Le niveau d’abstention n’aura pas été si faible depuis 1969. A l’époque, le second tour de la présidentielle avait été boudé par 31,1% des inscrit-es. Ils étaient nombreu-ses à ne pas vouloir arbitrer le duel entre Georges Pompidou, finalement élu, et Alain Poher. A l’appel du candidat communiste éliminé au premier tour, les électeurs de gauche avaient massivement refusé de choisir, préférant l’abstention plutôt que les compromissions funestes.

En 1969 et 2017 aussi, l’abstention a augmenté entre les deux tours de la présidentielle, c’est seulement la troisième fois avec l’élection présidentielle de 2022. En effet, l’abstention a augmenté de 2,7 points par rapport à son niveau du premier tour qui était d’environ de 26,3%.

En 2017, alors que le duel opposait déjà Emmanuel Macron et Marine Le Pen, l’abstention s’établissait  à 25,4%, soit une hausse de 3,2 points entre le premier et le second tour. Des signes récurrents de l’essoufflement du régime présidentiel qui nuit de plus en plus à la démocratie attendue par les citoyen-nes.

La gauche à « 421 420  » voix près 

La gauche absente du second tour a également participé à faire augmenter l’abstention.  Alors qu’il ne manquait que 421 420 voix à Jean-Luc Mélenchon pour accéder au 2nd tour de l’élection présidentielle, une large majorité de la gauche a préféré s’abstenir alors même que les minorités se sont retrouvées instrumentalisées par un vote pour ou contre leur survie; une invraisemblance de plus qui effrite encore une fois la confiance des électeur-trices vis-à-vis du régime présidentiel.

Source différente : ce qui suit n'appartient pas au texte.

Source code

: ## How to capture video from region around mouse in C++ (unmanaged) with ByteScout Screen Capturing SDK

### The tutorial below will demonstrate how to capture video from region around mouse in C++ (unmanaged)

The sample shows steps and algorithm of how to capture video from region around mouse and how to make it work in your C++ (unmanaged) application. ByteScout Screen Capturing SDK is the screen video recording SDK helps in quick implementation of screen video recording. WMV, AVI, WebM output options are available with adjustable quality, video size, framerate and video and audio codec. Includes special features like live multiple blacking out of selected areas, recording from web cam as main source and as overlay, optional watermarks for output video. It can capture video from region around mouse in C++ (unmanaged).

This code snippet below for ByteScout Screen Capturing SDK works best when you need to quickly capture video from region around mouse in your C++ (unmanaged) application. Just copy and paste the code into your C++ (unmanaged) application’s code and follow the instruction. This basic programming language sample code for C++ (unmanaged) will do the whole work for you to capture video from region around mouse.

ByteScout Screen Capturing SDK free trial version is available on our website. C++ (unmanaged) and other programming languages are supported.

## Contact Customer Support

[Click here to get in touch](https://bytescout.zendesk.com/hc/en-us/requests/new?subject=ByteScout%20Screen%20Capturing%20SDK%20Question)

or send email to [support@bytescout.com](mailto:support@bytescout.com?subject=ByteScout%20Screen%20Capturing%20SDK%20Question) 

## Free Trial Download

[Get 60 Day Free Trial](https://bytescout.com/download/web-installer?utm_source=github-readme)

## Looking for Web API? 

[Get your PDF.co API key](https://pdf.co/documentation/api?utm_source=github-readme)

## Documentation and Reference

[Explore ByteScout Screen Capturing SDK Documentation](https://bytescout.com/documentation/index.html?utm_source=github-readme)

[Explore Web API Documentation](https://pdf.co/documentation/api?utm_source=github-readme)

Ainsi, lors de la consultation lancée par Jean-Luc Mélenchon entre les deux tours, le vote blanc ou nul est arrivé en tête chez les Insoumis, avec 37,65 % des 215.292 voix exprimées, le vote Macron arrive ensuite avec 33,4 % des voix, devant l’abstention avec près de 29 %; l’abstention et le vote blanc correspondent à une large majorité à gauche même si une frange a souhaité voter Emmanuel Macron au second tour. D’après un sondage Ipsos, 42% des électeur-trices d’Emmanuel Macron auraient voté pour lui afin de faire barrage à Marine Le Pen; un président bien réélu mais avec le vote de plus d’un tiers des Insoumis, loin d’un vote d’adhésion.

 

Un vote extrémiste plus « anti Macron » que xénophobe

Instrumentalisées, les minorités LGBTQIA, musulmanes, noires ou exilées, l’ont été. Mais de ces scènes d’annonce des résultats comme à Hennin-Beaumont, c’est un profond découragement que l’on décèle plus qu’une haine de l’autre, un désarroi profond et l’envie de jouer le coup de poker -peut-être de trop- qui pourrait tout changer.

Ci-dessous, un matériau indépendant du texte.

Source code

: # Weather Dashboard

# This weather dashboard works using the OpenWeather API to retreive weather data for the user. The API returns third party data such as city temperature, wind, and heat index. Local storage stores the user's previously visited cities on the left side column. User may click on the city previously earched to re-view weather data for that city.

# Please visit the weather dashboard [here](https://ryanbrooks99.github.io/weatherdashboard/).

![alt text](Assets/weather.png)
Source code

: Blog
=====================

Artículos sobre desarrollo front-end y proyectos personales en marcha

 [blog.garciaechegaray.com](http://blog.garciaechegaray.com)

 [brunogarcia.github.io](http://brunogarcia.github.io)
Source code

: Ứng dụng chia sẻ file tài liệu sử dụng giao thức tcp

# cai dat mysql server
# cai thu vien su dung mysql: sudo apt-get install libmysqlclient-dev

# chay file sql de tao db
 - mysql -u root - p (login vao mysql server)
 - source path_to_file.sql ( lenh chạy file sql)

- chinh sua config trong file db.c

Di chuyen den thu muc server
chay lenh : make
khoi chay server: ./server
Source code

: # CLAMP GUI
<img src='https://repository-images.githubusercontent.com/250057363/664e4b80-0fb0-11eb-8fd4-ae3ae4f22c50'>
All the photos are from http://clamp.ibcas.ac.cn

Les électeurs de Marine Le Pen c’est aussi la France Euro millions, la France où on a tout perdu et où on peut tout miser parce que l’on n’a plus rien à perdre, cette France où on nous a tout pris même le loisir de croire en un-e politique qui pourrait nous sortir de notre destin.

Ca n’est pas que la France des racistes, c’est la France de la peur, c’est la France triste où les lendemains ne chantent plus, la France perclue et recluse qui se mue dans un mépris et dans un état qu’elle identifie si mal, la France des oublié-es de la mondialisation, celle d’Emmanuel Macron, c’est la France qui a traversé la rue tant de fois en espérant y trouver quelque chose d’autre que du mépris; mais ça n’est pas toujours la France que l’on croit.

Les 42% d’électeur-trices qui ont voté Marine Le Pen sont aussi ceux à qui on ne laisse plus le choix si ce n’est de faire face à l’incompréhension d’un régime présidentiel enfermé dans sa tour d’ivoire.

Mais si ces quelque 13 millions d’électeur-trices voient leur candidate échouer, les 16 millions d’abstentionnistes demandent eux bien plus qu’un représentant politique. Il est davantage question ici d’un besoin profond d’équilibre et de réformer, moderniser la Ve République, désormais, bien trop souvent synonyme d’institutions incomprises et dysfonctionnantes.